Presidential assailant John W. Hinckley should not get more freedom from his psychiatric hospital, because of his pattern of deception, isolation and problematic relationships with women, an expert testified Wednesday.

Psychiatrist Raymond Patterson, a witness for the government, said some of Hinckley’s privileges during trips to visit his mother in Williamsburg should be cut. Hinckley’s family and St. Elizabeths Hospital staff members say his mental health has improved and are asking a federal judge to expand his privileges.

Hinckley, 56, has been a patient at the D.C. mental hospital since he was found not guilty by reason of insanity in the shooting of President Ronald Reagan and three other men in 1981.

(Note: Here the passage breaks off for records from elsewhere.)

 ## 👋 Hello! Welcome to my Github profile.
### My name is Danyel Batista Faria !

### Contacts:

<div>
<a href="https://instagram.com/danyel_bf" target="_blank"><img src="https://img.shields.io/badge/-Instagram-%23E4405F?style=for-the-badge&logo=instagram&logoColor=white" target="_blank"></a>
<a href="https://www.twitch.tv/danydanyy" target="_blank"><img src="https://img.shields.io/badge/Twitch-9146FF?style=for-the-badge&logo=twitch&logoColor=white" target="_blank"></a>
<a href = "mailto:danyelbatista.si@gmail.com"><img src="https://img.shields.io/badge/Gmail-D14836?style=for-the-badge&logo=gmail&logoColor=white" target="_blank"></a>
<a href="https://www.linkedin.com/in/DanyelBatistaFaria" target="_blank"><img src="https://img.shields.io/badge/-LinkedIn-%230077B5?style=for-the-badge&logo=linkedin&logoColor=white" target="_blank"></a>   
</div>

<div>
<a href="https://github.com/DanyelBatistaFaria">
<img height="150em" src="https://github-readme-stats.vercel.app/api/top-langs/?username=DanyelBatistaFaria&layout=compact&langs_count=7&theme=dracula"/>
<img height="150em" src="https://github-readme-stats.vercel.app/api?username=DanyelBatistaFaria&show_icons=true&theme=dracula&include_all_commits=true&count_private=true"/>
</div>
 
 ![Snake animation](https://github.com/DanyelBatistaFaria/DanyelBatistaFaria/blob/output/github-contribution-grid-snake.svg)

Under a 2009 judicial order, Hinckley is permitted to visit his mother in Williamsburg for 10-day stretches.

Patterson spent much of Wednesday’s hearing detailing Hinckley’s history of jumping between relationships with women and “delusional” assumptions about their interest in him.

Hinckley shot and injured Reagan in 1981 in an attempt to impress actress Jodie Foster, with whom he was obsessed. Patterson said Wednesday that a dental resident at the hospital accused Hinckley of stalking her.

“His judgment just is off,” Patterson said.

Hearings on Hinckley’s mental health started last month, with hospital personnel and family members saying that Hinckley ’s psychotic condition is considered in remission. The hospital wants the court to allow Hinckley visits with his mother for as long as 24 days and eventual permanent discharge as an outpatient living with her in Williamsburg.

Patterson advised against extended release for Hinckley. The presidential assailant gets several blocks of unsupervised time during his Virginia trips. Patterson said those should be curtailed because he cannot be trusted to to speak honestly about how he spends the time.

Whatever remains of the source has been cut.